Additional features desired: 1. Label each row for aspect individually - Since it is possible to have annotons missing either BP or CC, and we are also discussing allowing multiple levels of nesting, at least for CC (https://github.com/geneontology/simple-annoton-editor/issues/42), I think it would be more useful to curators if each row was labelled with the letter for its aspect, rather than labelling the whole annoton with 'FPC' or 'FC', etc. Thus, for the image I have included above, the 'molecular_function' row would be labelled with 'F', while both of the following two rows would be labelled with 'C'.

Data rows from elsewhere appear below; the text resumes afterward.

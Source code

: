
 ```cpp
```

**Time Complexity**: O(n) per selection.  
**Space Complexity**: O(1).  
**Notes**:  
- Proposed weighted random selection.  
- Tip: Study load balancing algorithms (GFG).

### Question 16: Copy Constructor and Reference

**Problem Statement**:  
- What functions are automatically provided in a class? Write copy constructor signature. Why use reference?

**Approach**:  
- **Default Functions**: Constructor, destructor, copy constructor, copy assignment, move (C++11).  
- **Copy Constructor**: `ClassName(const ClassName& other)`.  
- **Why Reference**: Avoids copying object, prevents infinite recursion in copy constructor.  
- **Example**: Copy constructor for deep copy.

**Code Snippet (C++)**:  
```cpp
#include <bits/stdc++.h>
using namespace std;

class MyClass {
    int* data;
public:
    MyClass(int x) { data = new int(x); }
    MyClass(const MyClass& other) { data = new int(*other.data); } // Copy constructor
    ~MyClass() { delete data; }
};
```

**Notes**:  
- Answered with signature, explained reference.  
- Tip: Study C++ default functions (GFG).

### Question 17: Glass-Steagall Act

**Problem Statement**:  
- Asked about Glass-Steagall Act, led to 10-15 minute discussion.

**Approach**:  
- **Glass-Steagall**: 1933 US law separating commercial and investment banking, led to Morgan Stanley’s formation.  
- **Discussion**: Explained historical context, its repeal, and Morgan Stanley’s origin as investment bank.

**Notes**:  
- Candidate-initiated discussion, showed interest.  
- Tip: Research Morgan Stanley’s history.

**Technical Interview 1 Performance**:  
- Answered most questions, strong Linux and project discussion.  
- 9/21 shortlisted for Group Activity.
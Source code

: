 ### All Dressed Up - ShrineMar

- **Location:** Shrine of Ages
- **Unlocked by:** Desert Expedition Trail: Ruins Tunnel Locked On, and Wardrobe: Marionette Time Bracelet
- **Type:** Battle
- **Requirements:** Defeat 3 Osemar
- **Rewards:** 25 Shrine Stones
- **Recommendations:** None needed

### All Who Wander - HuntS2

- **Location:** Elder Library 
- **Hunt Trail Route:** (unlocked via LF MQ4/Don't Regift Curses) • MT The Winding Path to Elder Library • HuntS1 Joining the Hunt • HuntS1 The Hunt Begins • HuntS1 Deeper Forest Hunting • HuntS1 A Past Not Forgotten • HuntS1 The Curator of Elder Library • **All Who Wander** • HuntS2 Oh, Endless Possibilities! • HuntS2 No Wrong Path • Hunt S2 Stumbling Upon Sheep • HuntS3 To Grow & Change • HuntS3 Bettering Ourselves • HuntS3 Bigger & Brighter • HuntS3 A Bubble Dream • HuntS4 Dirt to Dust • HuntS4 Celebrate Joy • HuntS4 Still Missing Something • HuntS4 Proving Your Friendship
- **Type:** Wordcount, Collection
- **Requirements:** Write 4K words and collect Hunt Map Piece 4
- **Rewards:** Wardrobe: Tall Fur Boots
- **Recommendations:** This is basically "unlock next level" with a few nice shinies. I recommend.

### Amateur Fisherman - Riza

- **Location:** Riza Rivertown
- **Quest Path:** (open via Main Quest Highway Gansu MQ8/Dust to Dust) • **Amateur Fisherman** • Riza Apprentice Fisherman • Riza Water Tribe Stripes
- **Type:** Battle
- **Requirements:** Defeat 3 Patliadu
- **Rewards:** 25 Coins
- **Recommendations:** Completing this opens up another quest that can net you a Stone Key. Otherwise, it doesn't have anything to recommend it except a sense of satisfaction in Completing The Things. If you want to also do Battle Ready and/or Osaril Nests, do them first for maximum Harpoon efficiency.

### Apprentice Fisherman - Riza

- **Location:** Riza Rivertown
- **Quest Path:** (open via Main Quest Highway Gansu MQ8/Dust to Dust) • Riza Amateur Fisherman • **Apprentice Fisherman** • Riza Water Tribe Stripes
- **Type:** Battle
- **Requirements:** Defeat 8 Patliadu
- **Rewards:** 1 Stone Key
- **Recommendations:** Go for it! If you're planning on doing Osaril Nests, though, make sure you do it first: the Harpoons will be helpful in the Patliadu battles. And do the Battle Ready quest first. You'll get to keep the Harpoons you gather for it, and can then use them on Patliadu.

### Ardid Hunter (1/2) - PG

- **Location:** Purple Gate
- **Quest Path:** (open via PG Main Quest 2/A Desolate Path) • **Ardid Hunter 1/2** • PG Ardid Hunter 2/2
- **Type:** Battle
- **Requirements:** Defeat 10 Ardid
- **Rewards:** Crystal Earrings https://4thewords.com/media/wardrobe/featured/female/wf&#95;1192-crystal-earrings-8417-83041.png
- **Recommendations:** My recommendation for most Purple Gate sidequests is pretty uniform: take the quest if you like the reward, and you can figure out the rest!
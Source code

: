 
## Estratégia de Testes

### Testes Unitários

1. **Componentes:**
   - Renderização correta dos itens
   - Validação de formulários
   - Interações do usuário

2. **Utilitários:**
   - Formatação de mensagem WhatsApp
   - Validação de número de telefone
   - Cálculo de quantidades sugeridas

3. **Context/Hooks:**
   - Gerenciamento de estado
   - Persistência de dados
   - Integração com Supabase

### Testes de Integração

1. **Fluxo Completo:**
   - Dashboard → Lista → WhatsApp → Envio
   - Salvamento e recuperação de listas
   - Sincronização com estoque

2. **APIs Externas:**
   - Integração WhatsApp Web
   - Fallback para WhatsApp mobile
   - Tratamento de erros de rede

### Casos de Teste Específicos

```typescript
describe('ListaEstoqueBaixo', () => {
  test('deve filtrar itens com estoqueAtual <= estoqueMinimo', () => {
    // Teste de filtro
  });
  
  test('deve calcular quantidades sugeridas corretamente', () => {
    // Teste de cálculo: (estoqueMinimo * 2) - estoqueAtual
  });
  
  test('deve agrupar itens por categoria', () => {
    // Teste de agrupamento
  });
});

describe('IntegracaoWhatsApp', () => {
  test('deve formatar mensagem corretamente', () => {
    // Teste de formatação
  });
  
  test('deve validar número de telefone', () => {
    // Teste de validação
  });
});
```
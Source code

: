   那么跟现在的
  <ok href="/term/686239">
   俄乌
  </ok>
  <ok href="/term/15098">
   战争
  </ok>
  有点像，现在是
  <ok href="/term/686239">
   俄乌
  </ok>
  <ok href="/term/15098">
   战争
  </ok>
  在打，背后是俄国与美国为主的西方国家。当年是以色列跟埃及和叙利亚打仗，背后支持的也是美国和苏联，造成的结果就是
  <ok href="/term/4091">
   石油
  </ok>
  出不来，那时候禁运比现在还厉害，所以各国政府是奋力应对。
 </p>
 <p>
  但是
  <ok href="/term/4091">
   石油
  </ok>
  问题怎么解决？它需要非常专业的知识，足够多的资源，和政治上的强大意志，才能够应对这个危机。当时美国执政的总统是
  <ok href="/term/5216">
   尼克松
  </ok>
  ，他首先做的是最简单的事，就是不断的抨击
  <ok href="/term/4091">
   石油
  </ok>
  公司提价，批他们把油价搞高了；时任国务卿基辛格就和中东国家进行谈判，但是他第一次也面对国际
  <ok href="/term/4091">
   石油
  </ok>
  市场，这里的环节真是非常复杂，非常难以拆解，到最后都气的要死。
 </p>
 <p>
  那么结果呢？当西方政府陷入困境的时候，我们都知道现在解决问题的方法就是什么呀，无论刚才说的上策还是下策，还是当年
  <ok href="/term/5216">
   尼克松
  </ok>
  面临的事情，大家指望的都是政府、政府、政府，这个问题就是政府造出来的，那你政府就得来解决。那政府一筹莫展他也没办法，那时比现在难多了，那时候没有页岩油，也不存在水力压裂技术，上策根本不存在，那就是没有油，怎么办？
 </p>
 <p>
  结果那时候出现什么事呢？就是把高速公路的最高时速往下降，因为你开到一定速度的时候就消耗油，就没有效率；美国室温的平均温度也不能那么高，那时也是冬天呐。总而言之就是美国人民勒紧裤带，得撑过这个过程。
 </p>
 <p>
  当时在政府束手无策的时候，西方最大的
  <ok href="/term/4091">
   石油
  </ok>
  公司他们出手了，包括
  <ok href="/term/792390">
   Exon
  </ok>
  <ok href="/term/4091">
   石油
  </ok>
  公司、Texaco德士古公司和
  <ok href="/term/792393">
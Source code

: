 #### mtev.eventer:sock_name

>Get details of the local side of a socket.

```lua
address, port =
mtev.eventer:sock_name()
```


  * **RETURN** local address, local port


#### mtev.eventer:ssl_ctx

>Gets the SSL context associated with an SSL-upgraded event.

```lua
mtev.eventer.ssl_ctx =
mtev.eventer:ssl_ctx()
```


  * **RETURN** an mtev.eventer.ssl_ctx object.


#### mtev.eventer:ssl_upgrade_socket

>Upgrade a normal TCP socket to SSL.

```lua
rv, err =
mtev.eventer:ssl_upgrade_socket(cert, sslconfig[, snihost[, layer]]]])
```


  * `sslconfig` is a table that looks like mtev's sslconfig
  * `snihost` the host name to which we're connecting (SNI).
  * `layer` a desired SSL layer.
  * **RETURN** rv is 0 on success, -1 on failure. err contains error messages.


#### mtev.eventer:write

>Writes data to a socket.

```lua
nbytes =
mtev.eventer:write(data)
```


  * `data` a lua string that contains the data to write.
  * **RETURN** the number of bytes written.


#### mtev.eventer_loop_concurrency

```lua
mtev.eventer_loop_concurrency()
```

2. Inclusion of qualifiers and extensions in this tabular view - For example, P2GO shows everything you have entered as part of the annotation, including qualifiers (none in this screenshot, though you can see the empty blanks in the Qualifier column) and extensions (the three yellow highlighted annotations each have two extensions). Ideally, I'd like to see all of the extensions shown in a more easily readable view, translated to term names, and all extensions visible in the annoton. p2goview-normalwidth

@vanaukenk - I think this represents what we discussed a few days ago, but please add anything I missed.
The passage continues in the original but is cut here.